DATA UNDER STUDY |
------------------------------------------------
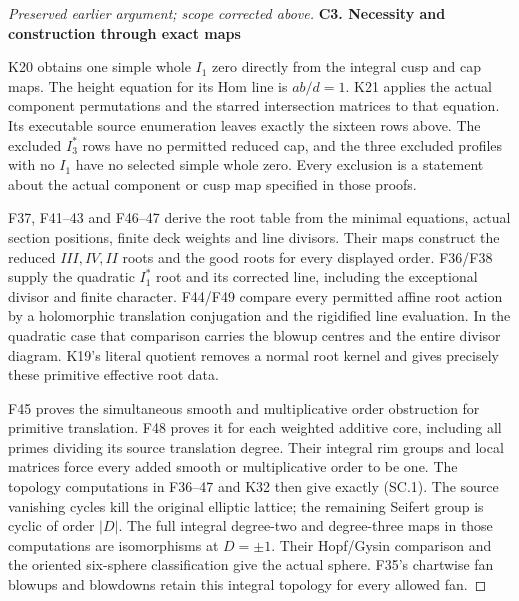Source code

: \begin{proof}[Preserved earlier argument; scope corrected above]
\par

\medskip\noindent\textbf{C3. Necessity and construction through exact maps}

\par\nobreak

K20 obtains one simple whole \(I_1\) zero directly from
the integral cusp and cap maps. The height equation
for its Hom line is \(ab/d=1\). K21 applies the actual
component permutations and the starred intersection
matrices to that equation. Its executable source
enumeration leaves exactly the sixteen rows above.
The excluded \(I_3^*\) rows have no permitted reduced
cap, and the three excluded profiles with no \(I_1\)
have no selected simple whole zero. Every exclusion
is a statement about the actual component or cusp
map specified in those proofs.

F37, F41--43 and F46--47 derive the root table from
the minimal equations, actual section positions,
finite deck weights and line divisors. Their maps
construct the reduced \(III,IV,II\) roots and the
good roots for every displayed order. F36/F38 supply
the quadratic \(I_1^*\) root and its corrected
line, including the exceptional divisor and
finite character. F44/F49 compare every permitted
affine root action by a holomorphic translation
conjugation and the rigidified line evaluation.
In the quadratic case that comparison carries
the blowup centres and the entire divisor diagram.
K19's literal quotient removes a normal root
kernel and gives precisely these primitive
effective root data.

F45 proves the simultaneous smooth and multiplicative
order obstruction for primitive translation. F48
proves it for each weighted additive core, including
all primes dividing its source translation degree.
Their integral rim groups and local matrices force
every added smooth or multiplicative order to be one.
The topology computations in F36--47 and K32 then
give exactly (SC.1). The source vanishing cycles
kill the original elliptic lattice; the remaining
Seifert group is cyclic of order \(|D|\).
The full integral degree-two and degree-three maps
in those computations are isomorphisms at
\(D=\pm1\). Their Hopf/Gysin comparison and the
oriented six-sphere classification give the
actual sphere. F35's chartwise fan blowups and
blowdowns retain this integral topology for
every allowed fan.


\end{proof}
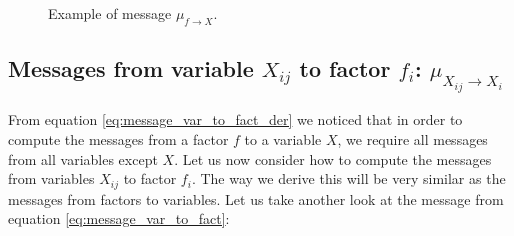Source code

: \begin{exmp}
\begin{figure}[h!]

\caption{Example of message $\mu_{f \rightarrow X}$.}
\label{fig:message_to_fact_exmp}
\end{figure}
\end{exmp}


\subsection{Messages from variable $X_{ij}$ to factor $f_i$: 
$\mu_{X_{ij} \rightarrow X_i}$}
From equation \ref{eq:message_var_to_fact_der} we noticed that
in order to compute the messages from a factor $f$ to a variable $X$, 
we require all messages from all variables except $X$. Let us now consider
how to compute the messages from variables $X_{ij}$ to factor $f_i$.
The way we derive this will be very similar as the messages from
factors to variables. Let us take another look at the message
from equation \ref{eq:message_var_to_fact}:

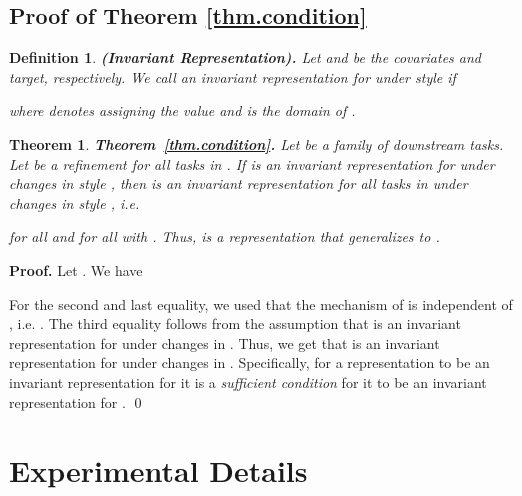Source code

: \documentclass{article}
\newtheorem{theorem*}{Theorem}
\newtheorem{definition}{Definition}
\newenvironment{oneshot}[1]{\begin{theorem*}{#1}{\unskip}}{\end{theorem*}}
\begin{document}
\subsection{Proof of Theorem \ref{thm.condition}}

\begin{definition}{\bf (Invariant Representation).}
Let  and  be the covariates and target, respectively. We call  an invariant representation for  under style  if

where  denotes assigning  the value  and  is the domain of .
\end{definition}

\begin{oneshot}{\bf Theorem~\ref{thm.condition}.}
    Let  be a family of downstream tasks. Let  be a refinement for all tasks in . 
    If  is an invariant representation for  under changes in style , then  is an invariant representation for all tasks in  under changes in style , i.e.
    
    for all  and for all  with . 
Thus,  is a representation that generalizes to .
\end{oneshot}


{\bf Proof.}
Let . We have

For the second and last equality, we used that the mechanism of  is independent of , i.e. . 
The third equality follows from the assumption that  is an invariant representation for  under changes in . 
Thus, we get that  is an invariant representation for  under changes in . Specifically, for a representation to be an invariant representation for  it is a \emph{sufficient condition} for it to be an invariant representation for . \qed \section{Experimental Details} \label{sec:experiments_app}
\end{document}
------------------------------------------------
ABOUT THIS TASK | Reproduce the material above from its first line through the line containing "affine root action", both ends included, and skip every picture.

RESULT OF THIS TASK |
Source code

: \begin{proof}[Preserved earlier argument; scope corrected above]
\par

\medskip\noindent\textbf{C3. Necessity and construction through exact maps}

\par\nobreak

K20 obtains one simple whole \(I_1\) zero directly from
the integral cusp and cap maps. The height equation
for its Hom line is \(ab/d=1\). K21 applies the actual
component permutations and the starred intersection
matrices to that equation. Its executable source
enumeration leaves exactly the sixteen rows above.
The excluded \(I_3^*\) rows have no permitted reduced
cap, and the three excluded profiles with no \(I_1\)
have no selected simple whole zero. Every exclusion
is a statement about the actual component or cusp
map specified in those proofs.

F37, F41--43 and F46--47 derive the root table from
the minimal equations, actual section positions,
finite deck weights and line divisors. Their maps
construct the reduced \(III,IV,II\) roots and the
good roots for every displayed order. F36/F38 supply
the quadratic \(I_1^*\) root and its corrected
line, including the exceptional divisor and
finite character. F44/F49 compare every permitted
affine root action by a holomorphic translation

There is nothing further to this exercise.